As you can tell by now, there is a lot to unpack. Sustainable AI Factories that are built for true hyperscale, designed to cut energy use by nearly half - no matter what the workload. The technology is incredible, relevant, and needed.

However, the final hurdle is the delivery method.

“ How do we deliver sustainable, cost-effective AI computing to the world? ”

Sustainable Metal Cloud was our answer. Accessibility is about simplicity and adaptability.
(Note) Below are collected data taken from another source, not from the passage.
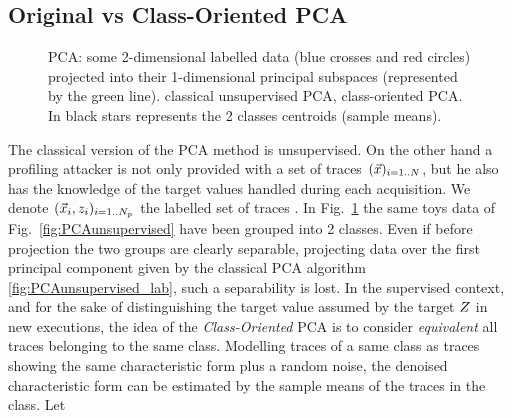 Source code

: \subsection{Original vs Class-Oriented PCA}
\begin{figure}[t]
\caption{PCA: some 2-dimensional labelled data (blue crosses and red circles) projected into their 1-dimensional principal subspaces (represented by the green line).  classical unsupervised PCA,  class-oriented PCA. In  black stars represents the 2 classes centroids (sample means).}\label{fig:2class-toys}
\end{figure}
The classical version of the PCA method is unsupervised.
On the other hand a profiling attacker is not only provided with a set of traces $(\vec{x})_{i=1..N}$, but he also has the knowledge of the target values handled during each acquisition. We denote $(\vec{x}_i, z_i)_{i=1..N_p}$ the labelled set of traces . In Fig.~\ref{fig:2class-toys} the same toys data of Fig.~\ref{fig:PCAunsupervised} have been grouped into 2 classes. Even if before projection the two groups are clearly separable, projecting data over the first principal component given by the classical PCA algorithm \ref{fig:PCAunsupervised_lab}, such a separability is lost. In the supervised context, and for the sake of distinguishing the target value assumed by the target $Z$ in new executions, the idea of the {\em Class-Oriented} PCA is to consider {\em equivalent} all traces belonging to the same class. Modelling traces of a same class as traces showing the same characteristic form plus a random noise, the denoised characteristic form can be estimated by the sample means of the traces in the class. Let 
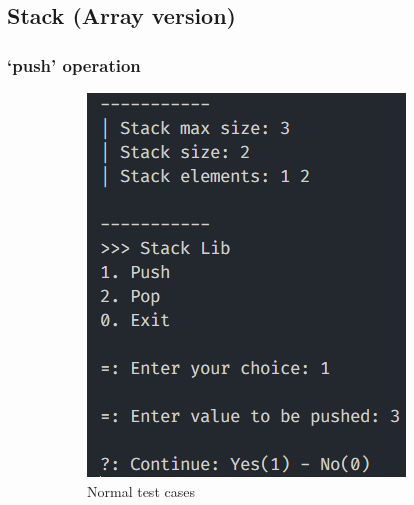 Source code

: \thispagestyle{empty}
\subsection{Stack (Array version)}
\subsubsection*{`push' operation}
\begin{figure}[!ht]
	\centering
	\begin{subfigure}{0.41\textwidth}
		\centering
		\includegraphics[width=\textwidth]{imgs/StackArray/push/normal.png}
		\caption{Normal test cases}\label{fig:stack_arr_push_normal}
	\end{subfigure}
	\hfill
	\begin{subfigure}{0.54\textwidth}
		\centering

\end{subfigure}
\end{figure}
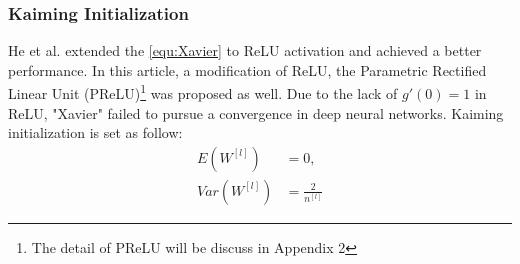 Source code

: \subsubsection{Kaiming Initialization}
\label{sssec:Kaiming}
He et al. \parencite{he2015delving} extended the \autoref{equ:Xavier} to ReLU
activation and achieved a better performance. In this article, a modification
of ReLU, the Parametric Rectified Linear Unit (PReLU)\footnote{The detail of 
PReLU will be discuss in Appendix 2 } was proposed as well. 
Due to the lack of $ g'(0) = 1 $ in ReLU, "Xavier" failed to pursue a convergence
in deep neural networks. Kaiming initialization is set as follow:
\begin{equation}
    \label{equ:Kaiming}
    \begin{split}
        E(W^{[l]}) & = 0, \\
        Var(W^{[l]}) & = \frac{2}{n^{[l]}}
    \end{split}
\end{equation}

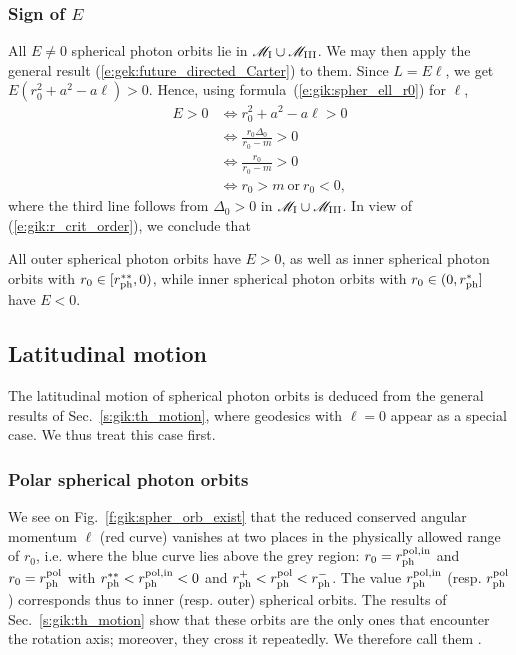 \subsubsection{Sign of $E$}

All $E\neq 0$ spherical photon orbits lie in $\mathscr{M}_{\rm I}\cup\mathscr{M}_{\rm III}$. We may then apply
the general result (\ref{e:gek:future_directed_Carter}) to them. Since $L = E \ell$, we get
$E (r_0^2 + a^2 - a \ell) > 0$.
Hence, using formula~(\ref{e:gik:spher_ell_r0}) for $\ell$,
\begin{align}
E > 0 & \iff r_0^2 + a^2 - a \ell > 0 \nonumber \\
      & \iff \frac{r_0 \Delta_0}{r_0 - m} > 0 \nonumber \\
      & \iff \frac{r_0}{r_0 - m} > 0  \nonumber \\
      & \iff r_0 > m \ \mbox{or}\ r_0 < 0 , \nonumber
\end{align}
where the third line follows from $\Delta_0 > 0$ in $\mathscr{M}_{\rm I}\cup\mathscr{M}_{\rm III}$.
In view of (\ref{e:gik:r_crit_order}), we conclude that
\begin{greybox}
All outer spherical photon orbits have $E>0$, as well as inner spherical photon
orbits with $r_0\in[r_{\rm ph}^{**}, 0)$, %
while inner spherical photon orbits with $r_0\in(0, r_{\rm ph}^*]$
have $E<0$.
\end{greybox}

\subsection{Latitudinal motion} \label{s:gik:spher_latitudinal}

The latitudinal motion of spherical photon orbits is
deduced from the general results of Sec.~\ref{s:gik:th_motion},
where geodesics with $\ell=0$ appear as a special case. We thus treat this
case first.

\subsubsection{Polar spherical photon orbits}

We see on Fig.~\ref{f:gik:spher_orb_exist} that the reduced conserved
angular momentum $\ell$ (red curve) vanishes at two
places in the physically allowed range of $r_0$,
i.e. where the blue curve lies above the grey region:
$r_0=r_{\rm ph}^{\rm pol,in}$ and $r_0=r_{\rm ph}^{\rm pol}$
with $r_{\rm ph}^{**} < r_{\rm ph}^{\rm pol,in} < 0$ and
$r_{\rm ph}^+ < r_{\rm ph}^{\rm pol} < r_{\rm ph}^-$.
The value $r_{\rm ph}^{\rm pol,in}$ (resp. $r_{\rm ph}^{\rm pol}$)
corresponds thus to inner (resp. outer) spherical orbits.
The results of Sec.~\ref{s:gik:th_motion} show that these orbits
are the only ones that encounter the rotation axis; moreover, they
cross it repeatedly.
We therefore call them
.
  • HyperCube technology, integrated within a global fleet of Tier III data centres.
  • Enterprise compute platforms like our partner Dell Technologies’ PowerEdge XE9680 H100 SXM enabled servers, RDMA InfiniBand network fabrics and WEKA’s parallel file storage platform.
  • A cloud native software platform, with open-source and enterprise-supported AI development tools like NVIDIA AI Enterprise to provide software developers and cloud engineers easy-to-use development environments 
  • All paired with industry-leading cost-to-use and TCO - an entire tip-to-tail AI cloud - delivering enterprise-ready platforms that are integrated into a foundation of sustainable technology.

This entire sustainable AI stack, end-to-end, is available with the click of a mouse, or a stroke of a keyboard.

Seamlessly enabling users to build Sustainable AI. Today.

As we stand at this crossroads, I see an opportunity not just to adapt, but to lead. It's about setting new standards, pushing the boundaries of what's achievable, and spearheading an industry-wide transformation towards sustainability and efficiency in the face of ever-increasing AI compute demands.

This journey requires collaboration, foresight, and a commitment to innovation that doesn't just respond to immediate needs but anticipates the future landscape of AI compute.

Our achievements in Singapore are just the beginning of a broader vision — a vision where technology and sustainability converge to create a new era of responsible, sustainable AI development.